▶ **Records for processing**

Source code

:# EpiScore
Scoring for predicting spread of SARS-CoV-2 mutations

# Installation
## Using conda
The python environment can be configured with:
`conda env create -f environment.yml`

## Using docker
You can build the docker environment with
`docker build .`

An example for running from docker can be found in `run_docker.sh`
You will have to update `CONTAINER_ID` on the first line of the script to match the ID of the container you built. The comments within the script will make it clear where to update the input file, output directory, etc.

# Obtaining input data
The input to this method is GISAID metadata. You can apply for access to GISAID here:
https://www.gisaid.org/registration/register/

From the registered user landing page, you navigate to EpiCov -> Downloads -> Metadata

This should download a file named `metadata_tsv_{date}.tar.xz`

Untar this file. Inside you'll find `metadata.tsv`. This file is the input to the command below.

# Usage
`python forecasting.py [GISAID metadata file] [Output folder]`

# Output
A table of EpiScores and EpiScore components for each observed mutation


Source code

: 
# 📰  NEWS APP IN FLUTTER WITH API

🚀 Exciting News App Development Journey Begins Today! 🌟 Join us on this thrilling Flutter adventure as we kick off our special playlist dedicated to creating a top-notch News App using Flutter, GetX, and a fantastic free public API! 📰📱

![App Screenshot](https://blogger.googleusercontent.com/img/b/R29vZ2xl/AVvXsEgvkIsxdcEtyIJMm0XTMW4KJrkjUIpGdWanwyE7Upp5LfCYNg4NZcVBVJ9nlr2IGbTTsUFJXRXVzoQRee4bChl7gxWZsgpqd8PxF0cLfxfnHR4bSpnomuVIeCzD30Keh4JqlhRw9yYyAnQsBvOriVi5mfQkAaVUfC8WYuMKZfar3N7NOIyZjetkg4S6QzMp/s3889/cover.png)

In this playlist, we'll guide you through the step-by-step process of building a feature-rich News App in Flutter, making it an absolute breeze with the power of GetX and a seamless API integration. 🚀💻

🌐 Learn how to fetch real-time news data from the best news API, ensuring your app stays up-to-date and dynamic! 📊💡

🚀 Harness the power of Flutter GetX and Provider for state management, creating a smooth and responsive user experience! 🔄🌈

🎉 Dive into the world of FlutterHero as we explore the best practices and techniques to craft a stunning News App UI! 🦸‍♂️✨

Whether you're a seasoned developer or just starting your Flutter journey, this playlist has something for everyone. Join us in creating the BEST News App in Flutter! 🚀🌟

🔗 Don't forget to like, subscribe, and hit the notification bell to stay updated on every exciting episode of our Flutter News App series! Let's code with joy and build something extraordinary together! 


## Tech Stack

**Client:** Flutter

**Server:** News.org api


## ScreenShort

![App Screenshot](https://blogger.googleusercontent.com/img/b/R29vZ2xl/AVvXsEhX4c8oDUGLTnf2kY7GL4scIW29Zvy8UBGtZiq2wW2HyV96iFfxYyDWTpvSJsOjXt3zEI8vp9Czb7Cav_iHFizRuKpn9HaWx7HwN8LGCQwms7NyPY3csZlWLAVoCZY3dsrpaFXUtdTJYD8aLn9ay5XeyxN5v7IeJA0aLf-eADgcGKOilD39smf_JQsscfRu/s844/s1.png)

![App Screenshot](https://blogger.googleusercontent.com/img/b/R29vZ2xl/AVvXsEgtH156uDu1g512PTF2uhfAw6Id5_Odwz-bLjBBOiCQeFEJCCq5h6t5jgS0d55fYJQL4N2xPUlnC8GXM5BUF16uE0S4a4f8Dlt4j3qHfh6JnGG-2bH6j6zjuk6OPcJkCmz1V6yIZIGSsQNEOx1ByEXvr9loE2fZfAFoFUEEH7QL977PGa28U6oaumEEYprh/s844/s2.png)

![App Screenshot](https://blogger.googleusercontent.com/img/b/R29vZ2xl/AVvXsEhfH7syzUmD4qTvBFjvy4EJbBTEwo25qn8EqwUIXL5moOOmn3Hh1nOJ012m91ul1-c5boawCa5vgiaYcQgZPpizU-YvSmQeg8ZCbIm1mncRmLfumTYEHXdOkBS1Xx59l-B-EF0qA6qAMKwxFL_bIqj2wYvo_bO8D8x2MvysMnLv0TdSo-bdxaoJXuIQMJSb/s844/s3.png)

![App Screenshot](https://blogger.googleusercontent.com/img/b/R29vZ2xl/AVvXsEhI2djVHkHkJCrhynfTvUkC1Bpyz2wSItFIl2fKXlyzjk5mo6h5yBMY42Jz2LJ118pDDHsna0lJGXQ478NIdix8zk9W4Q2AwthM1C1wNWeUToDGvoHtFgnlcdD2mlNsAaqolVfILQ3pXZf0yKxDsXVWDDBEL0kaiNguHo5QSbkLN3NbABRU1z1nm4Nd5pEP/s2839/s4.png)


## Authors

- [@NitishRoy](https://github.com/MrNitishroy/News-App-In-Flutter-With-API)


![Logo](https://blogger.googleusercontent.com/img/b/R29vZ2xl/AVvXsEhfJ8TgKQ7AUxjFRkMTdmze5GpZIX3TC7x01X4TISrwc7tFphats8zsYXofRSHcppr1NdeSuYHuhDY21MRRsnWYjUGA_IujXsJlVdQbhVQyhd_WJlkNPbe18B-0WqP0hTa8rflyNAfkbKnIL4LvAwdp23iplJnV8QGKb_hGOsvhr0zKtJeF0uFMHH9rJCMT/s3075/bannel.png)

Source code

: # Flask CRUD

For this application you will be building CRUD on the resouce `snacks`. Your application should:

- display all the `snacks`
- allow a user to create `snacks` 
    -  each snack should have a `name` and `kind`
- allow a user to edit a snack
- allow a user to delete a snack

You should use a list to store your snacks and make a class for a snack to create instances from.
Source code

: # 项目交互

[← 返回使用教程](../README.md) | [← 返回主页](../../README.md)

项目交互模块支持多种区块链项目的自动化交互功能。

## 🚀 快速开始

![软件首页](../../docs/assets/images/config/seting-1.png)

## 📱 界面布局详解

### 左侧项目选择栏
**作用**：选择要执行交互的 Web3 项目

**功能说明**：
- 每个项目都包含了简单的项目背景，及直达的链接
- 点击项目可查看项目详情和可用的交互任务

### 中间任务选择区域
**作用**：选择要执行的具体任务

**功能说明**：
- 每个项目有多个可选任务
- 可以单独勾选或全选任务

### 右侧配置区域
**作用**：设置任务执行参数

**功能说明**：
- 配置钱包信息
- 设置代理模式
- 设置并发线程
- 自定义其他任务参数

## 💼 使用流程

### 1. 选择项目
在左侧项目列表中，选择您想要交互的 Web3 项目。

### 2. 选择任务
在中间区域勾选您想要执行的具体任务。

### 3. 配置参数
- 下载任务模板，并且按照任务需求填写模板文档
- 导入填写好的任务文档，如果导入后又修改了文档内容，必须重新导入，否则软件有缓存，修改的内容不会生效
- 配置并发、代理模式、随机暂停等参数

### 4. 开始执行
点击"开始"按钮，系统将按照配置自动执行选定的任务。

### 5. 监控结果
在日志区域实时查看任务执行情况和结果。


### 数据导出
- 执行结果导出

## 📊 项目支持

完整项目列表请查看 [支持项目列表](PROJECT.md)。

▶ **Description of the task**
Write the listing out again, word for word.

▶ **Written response**
Source code

:# EpiScore
Scoring for predicting spread of SARS-CoV-2 mutations

# Installation
## Using conda
The python environment can be configured with:
`conda env create -f environment.yml`

## Using docker
You can build the docker environment with
`docker build .`

An example for running from docker can be found in `run_docker.sh`
You will have to update `CONTAINER_ID` on the first line of the script to match the ID of the container you built. The comments within the script will make it clear where to update the input file, output directory, etc.

# Obtaining input data
The input to this method is GISAID metadata. You can apply for access to GISAID here:
https://www.gisaid.org/registration/register/

From the registered user landing page, you navigate to EpiCov -> Downloads -> Metadata

This should download a file named `metadata_tsv_{date}.tar.xz`

Untar this file. Inside you'll find `metadata.tsv`. This file is the input to the command below.

# Usage
`python forecasting.py [GISAID metadata file] [Output folder]`

# Output
A table of EpiScores and EpiScore components for each observed mutation


Source code

: 
# 📰  NEWS APP IN FLUTTER WITH API

🚀 Exciting News App Development Journey Begins Today! 🌟 Join us on this thrilling Flutter adventure as we kick off our special playlist dedicated to creating a top-notch News App using Flutter, GetX, and a fantastic free public API! 📰📱

![App Screenshot](https://blogger.googleusercontent.com/img/b/R29vZ2xl/AVvXsEgvkIsxdcEtyIJMm0XTMW4KJrkjUIpGdWanwyE7Upp5LfCYNg4NZcVBVJ9nlr2IGbTTsUFJXRXVzoQRee4bChl7gxWZsgpqd8PxF0cLfxfnHR4bSpnomuVIeCzD30Keh4JqlhRw9yYyAnQsBvOriVi5mfQkAaVUfC8WYuMKZfar3N7NOIyZjetkg4S6QzMp/s3889/cover.png)

In this playlist, we'll guide you through the step-by-step process of building a feature-rich News App in Flutter, making it an absolute breeze with the power of GetX and a seamless API integration. 🚀💻

🌐 Learn how to fetch real-time news data from the best news API, ensuring your app stays up-to-date and dynamic! 📊💡

🚀 Harness the power of Flutter GetX and Provider for state management, creating a smooth and responsive user experience! 🔄🌈

🎉 Dive into the world of FlutterHero as we explore the best practices and techniques to craft a stunning News App UI! 🦸‍♂️✨

Whether you're a seasoned developer or just starting your Flutter journey, this playlist has something for everyone. Join us in creating the BEST News App in Flutter! 🚀🌟

🔗 Don't forget to like, subscribe, and hit the notification bell to stay updated on every exciting episode of our Flutter News App series! Let's code with joy and build something extraordinary together! 


## Tech Stack

**Client:** Flutter

**Server:** News.org api


## ScreenShort

![App Screenshot](https://blogger.googleusercontent.com/img/b/R29vZ2xl/AVvXsEhX4c8oDUGLTnf2kY7GL4scIW29Zvy8UBGtZiq2wW2HyV96iFfxYyDWTpvSJsOjXt3zEI8vp9Czb7Cav_iHFizRuKpn9HaWx7HwN8LGCQwms7NyPY3csZlWLAVoCZY3dsrpaFXUtdTJYD8aLn9ay5XeyxN5v7IeJA0aLf-eADgcGKOilD39smf_JQsscfRu/s844/s1.png)

![App Screenshot](https://blogger.googleusercontent.com/img/b/R29vZ2xl/AVvXsEgtH156uDu1g512PTF2uhfAw6Id5_Odwz-bLjBBOiCQeFEJCCq5h6t5jgS0d55fYJQL4N2xPUlnC8GXM5BUF16uE0S4a4f8Dlt4j3qHfh6JnGG-2bH6j6zjuk6OPcJkCmz1V6yIZIGSsQNEOx1ByEXvr9loE2fZfAFoFUEEH7QL977PGa28U6oaumEEYprh/s844/s2.png)

![App Screenshot](https://blogger.googleusercontent.com/img/b/R29vZ2xl/AVvXsEhfH7syzUmD4qTvBFjvy4EJbBTEwo25qn8EqwUIXL5moOOmn3Hh1nOJ012m91ul1-c5boawCa5vgiaYcQgZPpizU-YvSmQeg8ZCbIm1mncRmLfumTYEHXdOkBS1Xx59l-B-EF0qA6qAMKwxFL_bIqj2wYvo_bO8D8x2MvysMnLv0TdSo-bdxaoJXuIQMJSb/s844/s3.png)

![App Screenshot](https://blogger.googleusercontent.com/img/b/R29vZ2xl/AVvXsEhI2djVHkHkJCrhynfTvUkC1Bpyz2wSItFIl2fKXlyzjk5mo6h5yBMY42Jz2LJ118pDDHsna0lJGXQ478NIdix8zk9W4Q2AwthM1C1wNWeUToDGvoHtFgnlcdD2mlNsAaqolVfILQ3pXZf0yKxDsXVWDDBEL0kaiNguHo5QSbkLN3NbABRU1z1nm4Nd5pEP/s2839/s4.png)


## Authors

- [@NitishRoy](https://github.com/MrNitishroy/News-App-In-Flutter-With-API)


![Logo](https://blogger.googleusercontent.com/img/b/R29vZ2xl/AVvXsEhfJ8TgKQ7AUxjFRkMTdmze5GpZIX3TC7x01X4TISrwc7tFphats8zsYXofRSHcppr1NdeSuYHuhDY21MRRsnWYjUGA_IujXsJlVdQbhVQyhd_WJlkNPbe18B-0WqP0hTa8rflyNAfkbKnIL4LvAwdp23iplJnV8QGKb_hGOsvhr0zKtJeF0uFMHH9rJCMT/s3075/bannel.png)

Source code

: # Flask CRUD

For this application you will be building CRUD on the resouce `snacks`. Your application should:

- display all the `snacks`
- allow a user to create `snacks` 
    -  each snack should have a `name` and `kind`
- allow a user to edit a snack
- allow a user to delete a snack

You should use a list to store your snacks and make a class for a snack to create instances from.
Source code

: # 项目交互

[← 返回使用教程](../README.md) | [← 返回主页](../../README.md)

项目交互模块支持多种区块链项目的自动化交互功能。

## 🚀 快速开始

![软件首页](../../docs/assets/images/config/seting-1.png)

## 📱 界面布局详解

### 左侧项目选择栏
**作用**：选择要执行交互的 Web3 项目

**功能说明**：
- 每个项目都包含了简单的项目背景，及直达的链接
- 点击项目可查看项目详情和可用的交互任务

### 中间任务选择区域
**作用**：选择要执行的具体任务

**功能说明**：
- 每个项目有多个可选任务
- 可以单独勾选或全选任务

### 右侧配置区域
**作用**：设置任务执行参数

**功能说明**：
- 配置钱包信息
- 设置代理模式
- 设置并发线程
- 自定义其他任务参数

## 💼 使用流程

### 1. 选择项目
在左侧项目列表中，选择您想要交互的 Web3 项目。

### 2. 选择任务
在中间区域勾选您想要执行的具体任务。

### 3. 配置参数
- 下载任务模板，并且按照任务需求填写模板文档
- 导入填写好的任务文档，如果导入后又修改了文档内容，必须重新导入，否则软件有缓存，修改的内容不会生效
- 配置并发、代理模式、随机暂停等参数

### 4. 开始执行
点击"开始"按钮，系统将按照配置自动执行选定的任务。

### 5. 监控结果
在日志区域实时查看任务执行情况和结果。


### 数据导出
- 执行结果导出

## 📊 项目支持

完整项目列表请查看 [支持项目列表](PROJECT.md)。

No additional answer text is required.